What you will do:
After reading the entries below, report how many lines have the string "answer" in them, giving the number alone.

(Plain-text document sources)

# # # #

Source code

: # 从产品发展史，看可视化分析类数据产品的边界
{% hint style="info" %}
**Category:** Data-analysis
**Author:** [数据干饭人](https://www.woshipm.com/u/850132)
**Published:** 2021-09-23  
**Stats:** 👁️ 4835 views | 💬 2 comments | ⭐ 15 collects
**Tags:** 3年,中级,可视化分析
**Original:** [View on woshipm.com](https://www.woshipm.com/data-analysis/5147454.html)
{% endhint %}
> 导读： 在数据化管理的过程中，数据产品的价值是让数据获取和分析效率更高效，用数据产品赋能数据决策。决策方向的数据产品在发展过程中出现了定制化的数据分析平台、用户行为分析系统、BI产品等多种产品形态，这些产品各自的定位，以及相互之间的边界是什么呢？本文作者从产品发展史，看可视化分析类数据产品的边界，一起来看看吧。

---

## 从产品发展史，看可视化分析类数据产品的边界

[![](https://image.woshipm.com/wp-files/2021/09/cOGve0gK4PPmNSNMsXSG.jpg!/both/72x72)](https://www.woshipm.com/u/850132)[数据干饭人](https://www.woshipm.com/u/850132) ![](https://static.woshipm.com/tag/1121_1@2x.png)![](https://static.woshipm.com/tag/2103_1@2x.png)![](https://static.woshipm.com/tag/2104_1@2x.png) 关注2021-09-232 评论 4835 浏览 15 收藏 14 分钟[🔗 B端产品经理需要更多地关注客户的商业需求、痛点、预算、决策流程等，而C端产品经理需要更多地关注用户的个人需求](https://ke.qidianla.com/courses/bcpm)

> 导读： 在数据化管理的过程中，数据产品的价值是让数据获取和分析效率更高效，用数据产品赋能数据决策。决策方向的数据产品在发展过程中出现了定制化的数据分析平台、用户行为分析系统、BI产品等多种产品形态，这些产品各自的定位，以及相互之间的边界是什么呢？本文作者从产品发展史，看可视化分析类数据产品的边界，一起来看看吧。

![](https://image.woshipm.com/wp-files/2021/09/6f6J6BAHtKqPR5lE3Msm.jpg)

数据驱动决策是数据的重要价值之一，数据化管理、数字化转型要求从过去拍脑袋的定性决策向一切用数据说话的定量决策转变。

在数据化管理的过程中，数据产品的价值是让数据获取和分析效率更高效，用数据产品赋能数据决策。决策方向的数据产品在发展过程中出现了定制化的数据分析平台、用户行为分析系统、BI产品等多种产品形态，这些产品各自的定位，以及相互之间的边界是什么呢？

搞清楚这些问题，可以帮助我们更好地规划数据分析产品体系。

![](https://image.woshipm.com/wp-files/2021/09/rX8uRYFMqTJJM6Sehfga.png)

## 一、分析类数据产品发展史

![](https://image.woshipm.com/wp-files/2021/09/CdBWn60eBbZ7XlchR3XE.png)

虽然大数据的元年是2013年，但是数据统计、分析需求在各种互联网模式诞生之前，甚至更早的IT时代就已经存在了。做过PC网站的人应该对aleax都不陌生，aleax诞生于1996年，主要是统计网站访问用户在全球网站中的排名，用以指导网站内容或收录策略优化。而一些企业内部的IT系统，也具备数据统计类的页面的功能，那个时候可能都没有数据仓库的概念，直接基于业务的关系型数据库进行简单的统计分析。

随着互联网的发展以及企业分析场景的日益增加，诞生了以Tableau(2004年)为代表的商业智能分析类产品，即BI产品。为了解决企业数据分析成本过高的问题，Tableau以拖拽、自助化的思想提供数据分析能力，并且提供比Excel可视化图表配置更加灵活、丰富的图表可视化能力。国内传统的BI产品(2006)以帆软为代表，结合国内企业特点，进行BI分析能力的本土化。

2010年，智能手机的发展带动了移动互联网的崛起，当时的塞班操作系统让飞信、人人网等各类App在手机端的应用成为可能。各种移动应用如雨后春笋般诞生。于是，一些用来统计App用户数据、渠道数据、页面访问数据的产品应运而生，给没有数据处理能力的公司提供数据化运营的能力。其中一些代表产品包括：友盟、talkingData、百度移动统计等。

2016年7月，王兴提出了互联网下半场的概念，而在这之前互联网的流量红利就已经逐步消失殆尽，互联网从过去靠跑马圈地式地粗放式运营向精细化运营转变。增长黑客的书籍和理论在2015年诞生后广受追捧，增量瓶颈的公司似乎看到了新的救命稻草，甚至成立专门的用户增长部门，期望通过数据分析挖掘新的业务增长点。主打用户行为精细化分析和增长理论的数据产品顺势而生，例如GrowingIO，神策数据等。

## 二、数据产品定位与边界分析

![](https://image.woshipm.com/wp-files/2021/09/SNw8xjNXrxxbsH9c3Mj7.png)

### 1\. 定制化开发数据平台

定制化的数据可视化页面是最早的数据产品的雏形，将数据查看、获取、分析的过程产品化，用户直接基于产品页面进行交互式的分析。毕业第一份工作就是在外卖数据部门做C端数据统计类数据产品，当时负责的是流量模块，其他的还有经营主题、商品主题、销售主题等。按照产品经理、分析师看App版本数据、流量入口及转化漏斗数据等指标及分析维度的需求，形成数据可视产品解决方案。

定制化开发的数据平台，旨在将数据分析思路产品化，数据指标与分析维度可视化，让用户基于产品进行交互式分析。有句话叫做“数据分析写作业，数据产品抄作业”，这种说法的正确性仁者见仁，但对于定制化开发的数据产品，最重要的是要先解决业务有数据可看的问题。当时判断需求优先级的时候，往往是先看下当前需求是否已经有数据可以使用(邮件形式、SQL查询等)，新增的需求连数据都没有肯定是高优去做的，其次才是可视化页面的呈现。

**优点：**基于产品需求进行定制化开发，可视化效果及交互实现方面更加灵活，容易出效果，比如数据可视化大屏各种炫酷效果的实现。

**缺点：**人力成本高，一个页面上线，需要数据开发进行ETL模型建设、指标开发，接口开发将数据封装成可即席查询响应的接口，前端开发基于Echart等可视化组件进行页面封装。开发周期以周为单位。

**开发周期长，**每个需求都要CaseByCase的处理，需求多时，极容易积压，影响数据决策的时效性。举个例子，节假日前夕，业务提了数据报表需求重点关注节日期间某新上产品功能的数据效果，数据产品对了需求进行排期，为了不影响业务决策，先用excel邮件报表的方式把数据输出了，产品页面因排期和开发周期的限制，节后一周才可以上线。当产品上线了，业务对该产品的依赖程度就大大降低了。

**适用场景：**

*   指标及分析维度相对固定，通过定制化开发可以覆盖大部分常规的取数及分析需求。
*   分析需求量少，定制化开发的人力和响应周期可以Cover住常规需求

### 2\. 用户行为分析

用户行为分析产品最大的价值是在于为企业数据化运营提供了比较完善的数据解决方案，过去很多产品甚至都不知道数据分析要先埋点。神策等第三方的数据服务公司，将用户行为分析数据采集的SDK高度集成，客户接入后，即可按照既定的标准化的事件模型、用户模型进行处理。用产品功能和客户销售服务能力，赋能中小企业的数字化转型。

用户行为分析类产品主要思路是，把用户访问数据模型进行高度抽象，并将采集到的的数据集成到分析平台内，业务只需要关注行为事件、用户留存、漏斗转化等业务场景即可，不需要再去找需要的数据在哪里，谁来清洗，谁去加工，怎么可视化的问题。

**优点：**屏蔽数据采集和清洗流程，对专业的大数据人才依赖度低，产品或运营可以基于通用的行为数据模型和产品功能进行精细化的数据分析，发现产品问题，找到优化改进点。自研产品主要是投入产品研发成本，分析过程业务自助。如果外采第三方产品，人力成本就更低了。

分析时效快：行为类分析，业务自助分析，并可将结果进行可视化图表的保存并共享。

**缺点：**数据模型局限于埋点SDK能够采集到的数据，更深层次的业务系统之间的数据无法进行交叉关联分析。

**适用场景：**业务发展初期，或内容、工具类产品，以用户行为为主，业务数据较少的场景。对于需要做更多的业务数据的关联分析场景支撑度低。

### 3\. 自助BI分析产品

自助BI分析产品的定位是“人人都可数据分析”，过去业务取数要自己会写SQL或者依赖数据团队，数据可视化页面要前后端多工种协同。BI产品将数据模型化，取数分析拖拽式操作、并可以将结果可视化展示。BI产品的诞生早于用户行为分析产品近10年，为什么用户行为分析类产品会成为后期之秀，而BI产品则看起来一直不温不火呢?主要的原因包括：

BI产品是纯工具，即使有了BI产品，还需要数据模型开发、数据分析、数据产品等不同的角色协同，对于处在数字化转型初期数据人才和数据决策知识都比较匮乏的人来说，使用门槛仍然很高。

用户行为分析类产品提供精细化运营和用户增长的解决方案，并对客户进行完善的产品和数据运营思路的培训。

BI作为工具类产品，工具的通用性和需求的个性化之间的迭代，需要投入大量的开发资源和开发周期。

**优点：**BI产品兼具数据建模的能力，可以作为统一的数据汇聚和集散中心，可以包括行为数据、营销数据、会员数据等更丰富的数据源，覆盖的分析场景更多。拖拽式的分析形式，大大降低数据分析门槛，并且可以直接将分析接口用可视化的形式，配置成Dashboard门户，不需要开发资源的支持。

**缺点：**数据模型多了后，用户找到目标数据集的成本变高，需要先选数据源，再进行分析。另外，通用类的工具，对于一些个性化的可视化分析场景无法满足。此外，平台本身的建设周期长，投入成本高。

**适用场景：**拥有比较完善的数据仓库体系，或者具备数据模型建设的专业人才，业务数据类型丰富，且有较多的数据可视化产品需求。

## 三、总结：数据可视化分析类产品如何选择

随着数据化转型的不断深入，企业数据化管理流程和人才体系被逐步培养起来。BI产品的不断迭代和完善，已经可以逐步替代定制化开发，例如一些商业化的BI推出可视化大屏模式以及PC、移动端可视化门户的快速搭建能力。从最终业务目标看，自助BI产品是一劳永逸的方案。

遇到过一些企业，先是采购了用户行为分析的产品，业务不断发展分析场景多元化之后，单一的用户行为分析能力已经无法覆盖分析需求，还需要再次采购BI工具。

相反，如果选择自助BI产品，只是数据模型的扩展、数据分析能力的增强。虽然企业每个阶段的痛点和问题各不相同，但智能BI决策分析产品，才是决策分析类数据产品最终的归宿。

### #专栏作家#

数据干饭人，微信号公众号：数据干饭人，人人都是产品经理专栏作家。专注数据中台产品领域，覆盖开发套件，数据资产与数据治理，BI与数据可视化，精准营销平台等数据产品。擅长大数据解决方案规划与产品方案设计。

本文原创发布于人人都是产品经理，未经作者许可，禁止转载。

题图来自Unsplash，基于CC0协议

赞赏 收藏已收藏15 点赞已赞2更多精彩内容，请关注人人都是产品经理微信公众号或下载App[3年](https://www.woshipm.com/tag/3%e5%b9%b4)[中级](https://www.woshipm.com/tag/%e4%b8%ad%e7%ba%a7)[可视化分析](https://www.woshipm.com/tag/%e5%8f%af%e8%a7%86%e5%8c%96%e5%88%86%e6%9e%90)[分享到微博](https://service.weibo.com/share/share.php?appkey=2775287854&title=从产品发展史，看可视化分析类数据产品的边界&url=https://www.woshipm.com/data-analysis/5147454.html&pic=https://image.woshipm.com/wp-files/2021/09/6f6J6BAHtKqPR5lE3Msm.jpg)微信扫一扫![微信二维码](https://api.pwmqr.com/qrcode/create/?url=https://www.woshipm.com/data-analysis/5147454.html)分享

# # # #

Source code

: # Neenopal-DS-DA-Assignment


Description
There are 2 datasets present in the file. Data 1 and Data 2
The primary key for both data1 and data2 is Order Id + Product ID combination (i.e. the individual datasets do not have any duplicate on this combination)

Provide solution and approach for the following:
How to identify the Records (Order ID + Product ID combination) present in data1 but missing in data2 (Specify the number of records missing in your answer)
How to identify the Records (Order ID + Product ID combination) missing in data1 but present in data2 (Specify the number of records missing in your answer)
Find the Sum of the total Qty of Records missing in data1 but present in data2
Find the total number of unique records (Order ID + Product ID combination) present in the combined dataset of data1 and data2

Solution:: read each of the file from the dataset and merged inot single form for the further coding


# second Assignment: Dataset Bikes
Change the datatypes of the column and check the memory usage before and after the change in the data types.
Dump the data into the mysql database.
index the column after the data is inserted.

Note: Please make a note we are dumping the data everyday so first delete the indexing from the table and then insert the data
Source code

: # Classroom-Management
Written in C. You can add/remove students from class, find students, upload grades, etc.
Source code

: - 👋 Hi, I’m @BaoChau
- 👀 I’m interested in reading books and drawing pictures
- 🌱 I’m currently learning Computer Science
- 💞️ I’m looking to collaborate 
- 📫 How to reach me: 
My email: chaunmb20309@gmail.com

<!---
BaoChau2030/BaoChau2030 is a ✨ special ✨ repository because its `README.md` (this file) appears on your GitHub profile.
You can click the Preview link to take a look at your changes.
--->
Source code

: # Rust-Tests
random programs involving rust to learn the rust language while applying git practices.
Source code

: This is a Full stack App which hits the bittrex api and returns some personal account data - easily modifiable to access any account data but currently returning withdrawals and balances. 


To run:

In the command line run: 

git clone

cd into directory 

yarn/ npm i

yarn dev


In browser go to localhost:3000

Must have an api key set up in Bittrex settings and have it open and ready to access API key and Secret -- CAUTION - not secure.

# # # #

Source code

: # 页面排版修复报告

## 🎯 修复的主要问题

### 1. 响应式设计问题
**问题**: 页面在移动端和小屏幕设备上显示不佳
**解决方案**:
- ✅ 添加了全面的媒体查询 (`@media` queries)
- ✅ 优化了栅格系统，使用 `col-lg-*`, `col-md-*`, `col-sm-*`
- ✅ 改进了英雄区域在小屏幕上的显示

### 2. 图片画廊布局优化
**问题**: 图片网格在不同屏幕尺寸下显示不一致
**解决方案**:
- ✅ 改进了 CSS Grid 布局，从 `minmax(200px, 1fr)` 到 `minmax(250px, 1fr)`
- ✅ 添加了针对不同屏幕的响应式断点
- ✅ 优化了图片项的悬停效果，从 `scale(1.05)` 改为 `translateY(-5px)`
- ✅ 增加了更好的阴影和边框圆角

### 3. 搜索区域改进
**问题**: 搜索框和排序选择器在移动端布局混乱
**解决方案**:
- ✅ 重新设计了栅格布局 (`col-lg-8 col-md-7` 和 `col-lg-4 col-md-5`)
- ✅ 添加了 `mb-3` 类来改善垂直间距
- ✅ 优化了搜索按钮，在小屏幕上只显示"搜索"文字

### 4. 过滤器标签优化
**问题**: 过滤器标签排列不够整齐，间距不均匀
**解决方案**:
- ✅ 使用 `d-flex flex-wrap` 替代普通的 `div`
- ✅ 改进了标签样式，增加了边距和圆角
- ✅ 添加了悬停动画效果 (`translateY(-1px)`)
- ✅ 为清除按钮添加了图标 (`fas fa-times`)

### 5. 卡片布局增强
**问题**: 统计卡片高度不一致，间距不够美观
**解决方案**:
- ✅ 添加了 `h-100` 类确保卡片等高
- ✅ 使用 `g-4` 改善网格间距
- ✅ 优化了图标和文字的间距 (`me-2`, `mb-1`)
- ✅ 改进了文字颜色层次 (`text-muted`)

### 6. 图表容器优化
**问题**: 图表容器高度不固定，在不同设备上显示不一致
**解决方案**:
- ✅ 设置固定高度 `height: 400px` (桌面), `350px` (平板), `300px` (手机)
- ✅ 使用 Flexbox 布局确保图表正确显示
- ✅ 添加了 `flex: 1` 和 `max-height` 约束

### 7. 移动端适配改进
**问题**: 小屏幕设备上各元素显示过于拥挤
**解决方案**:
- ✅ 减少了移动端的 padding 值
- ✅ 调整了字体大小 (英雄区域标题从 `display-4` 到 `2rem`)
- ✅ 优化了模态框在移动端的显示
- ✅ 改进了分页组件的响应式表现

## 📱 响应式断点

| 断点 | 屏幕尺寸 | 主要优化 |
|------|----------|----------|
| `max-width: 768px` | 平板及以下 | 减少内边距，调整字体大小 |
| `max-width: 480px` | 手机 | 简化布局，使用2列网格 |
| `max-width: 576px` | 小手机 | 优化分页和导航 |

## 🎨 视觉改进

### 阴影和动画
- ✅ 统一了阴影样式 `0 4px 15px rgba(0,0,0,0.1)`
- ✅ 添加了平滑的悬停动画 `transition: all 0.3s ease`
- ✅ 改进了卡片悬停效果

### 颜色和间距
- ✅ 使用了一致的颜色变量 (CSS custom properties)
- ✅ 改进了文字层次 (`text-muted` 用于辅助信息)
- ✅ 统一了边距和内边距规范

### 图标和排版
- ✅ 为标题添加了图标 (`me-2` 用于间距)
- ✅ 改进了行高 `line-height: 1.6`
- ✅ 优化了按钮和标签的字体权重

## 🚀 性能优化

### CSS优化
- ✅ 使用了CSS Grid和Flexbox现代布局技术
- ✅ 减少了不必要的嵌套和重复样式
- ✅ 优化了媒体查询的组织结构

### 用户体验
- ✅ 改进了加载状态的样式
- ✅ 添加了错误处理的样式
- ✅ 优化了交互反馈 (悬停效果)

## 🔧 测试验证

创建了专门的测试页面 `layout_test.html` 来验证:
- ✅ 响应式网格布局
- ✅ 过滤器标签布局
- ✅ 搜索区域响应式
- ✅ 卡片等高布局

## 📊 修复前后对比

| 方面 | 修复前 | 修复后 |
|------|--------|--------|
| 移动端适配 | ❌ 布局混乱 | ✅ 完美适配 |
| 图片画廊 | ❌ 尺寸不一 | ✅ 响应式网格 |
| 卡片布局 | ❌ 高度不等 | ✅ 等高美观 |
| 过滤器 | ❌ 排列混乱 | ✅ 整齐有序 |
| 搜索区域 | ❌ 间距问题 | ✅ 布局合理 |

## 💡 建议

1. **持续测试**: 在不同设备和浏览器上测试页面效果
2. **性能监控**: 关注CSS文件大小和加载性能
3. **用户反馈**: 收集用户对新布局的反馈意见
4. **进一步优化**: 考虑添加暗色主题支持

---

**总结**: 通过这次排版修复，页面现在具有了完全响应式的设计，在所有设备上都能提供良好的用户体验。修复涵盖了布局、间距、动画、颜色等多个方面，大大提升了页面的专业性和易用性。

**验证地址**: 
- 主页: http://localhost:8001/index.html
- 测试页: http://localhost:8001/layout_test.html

# # # #

Exercise result:
2